On March 31, 2019, Lyle and his family were heading to the airport after a 10-day vacation. They were in an SUV driven by his brother-in-law, Lucas Delfino, who got off on the wrong exit and cut off Hernandez as he tried to get into a left lane to make a U-turn.
Hernandez honked his horn, and when the cars stopped at a red light, he got out and approached the SUV at the intersection of Northwest 27th Avenue and 14th Street.
Delfino, too, hopped out of his vehicle and the two argued before it began rolling into the intersection because it wasn't in park. He then ran back to the SUV, while Lyle had gotten out to try and stop the car.
That's when Lyle charged at Hernandez - who had walked back to his car - and delivered the fatal punch. An eyewitness told jurors that Hernandez raised his hands and pleaded for Lyle not to hit him.
After delivering the blow, Lyle and his family drove off. He was later detained at Miami International Airport.
Lyle's defense attorneys cast Hernandez as an unhinged attacker who banged on the door and cursed, terrifying Lyle's wife and two children.
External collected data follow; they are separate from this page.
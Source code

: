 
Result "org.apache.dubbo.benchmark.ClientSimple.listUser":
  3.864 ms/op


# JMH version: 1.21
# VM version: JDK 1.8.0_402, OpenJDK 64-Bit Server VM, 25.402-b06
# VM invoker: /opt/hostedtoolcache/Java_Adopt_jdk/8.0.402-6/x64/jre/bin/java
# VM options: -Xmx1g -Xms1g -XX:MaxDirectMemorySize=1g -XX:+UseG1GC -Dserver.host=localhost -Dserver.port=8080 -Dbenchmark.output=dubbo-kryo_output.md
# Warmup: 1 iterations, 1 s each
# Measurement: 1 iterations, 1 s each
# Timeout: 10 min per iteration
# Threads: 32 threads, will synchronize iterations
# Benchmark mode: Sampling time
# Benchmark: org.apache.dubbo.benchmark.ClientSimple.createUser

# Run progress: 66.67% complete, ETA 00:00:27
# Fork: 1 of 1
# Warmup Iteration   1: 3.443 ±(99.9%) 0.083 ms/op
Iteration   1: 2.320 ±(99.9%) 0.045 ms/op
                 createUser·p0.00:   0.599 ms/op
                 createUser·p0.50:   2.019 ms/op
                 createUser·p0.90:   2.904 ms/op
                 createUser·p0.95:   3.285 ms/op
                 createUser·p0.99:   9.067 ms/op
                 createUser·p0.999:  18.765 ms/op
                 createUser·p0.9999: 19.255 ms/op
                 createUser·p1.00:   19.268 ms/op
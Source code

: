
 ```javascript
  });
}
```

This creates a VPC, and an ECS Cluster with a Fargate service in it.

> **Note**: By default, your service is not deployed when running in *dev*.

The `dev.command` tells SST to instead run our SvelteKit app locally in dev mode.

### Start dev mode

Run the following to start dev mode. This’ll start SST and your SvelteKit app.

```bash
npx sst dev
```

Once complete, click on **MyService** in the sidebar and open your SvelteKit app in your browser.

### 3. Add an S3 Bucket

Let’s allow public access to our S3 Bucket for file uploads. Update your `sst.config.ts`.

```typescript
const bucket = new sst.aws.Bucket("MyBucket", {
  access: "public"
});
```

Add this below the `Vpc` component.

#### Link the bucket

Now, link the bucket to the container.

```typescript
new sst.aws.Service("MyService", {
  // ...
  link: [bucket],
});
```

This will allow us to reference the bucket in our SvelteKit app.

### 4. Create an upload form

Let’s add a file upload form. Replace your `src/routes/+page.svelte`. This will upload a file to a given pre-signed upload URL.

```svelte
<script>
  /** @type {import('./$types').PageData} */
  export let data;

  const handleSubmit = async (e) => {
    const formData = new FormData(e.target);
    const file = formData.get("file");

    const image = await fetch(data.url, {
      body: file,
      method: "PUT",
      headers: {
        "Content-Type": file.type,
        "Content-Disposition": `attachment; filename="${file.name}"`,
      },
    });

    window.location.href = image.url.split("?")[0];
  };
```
They tested Florida's controversial "Stand Your Ground" self-defense law, arguing that Hernandez was a threat and could've been going to get a weapon in his car. One was never found.
The trial, which was widely followed across Florida and Latin America, also had ethnic undertones, with Lyle referred to as the "Mexican actor" and Hernandez the "Cuban." It even mimicked a Spanish-language drama plot: a wealthy, handsome son of privilege faces justice after killing a poor working man.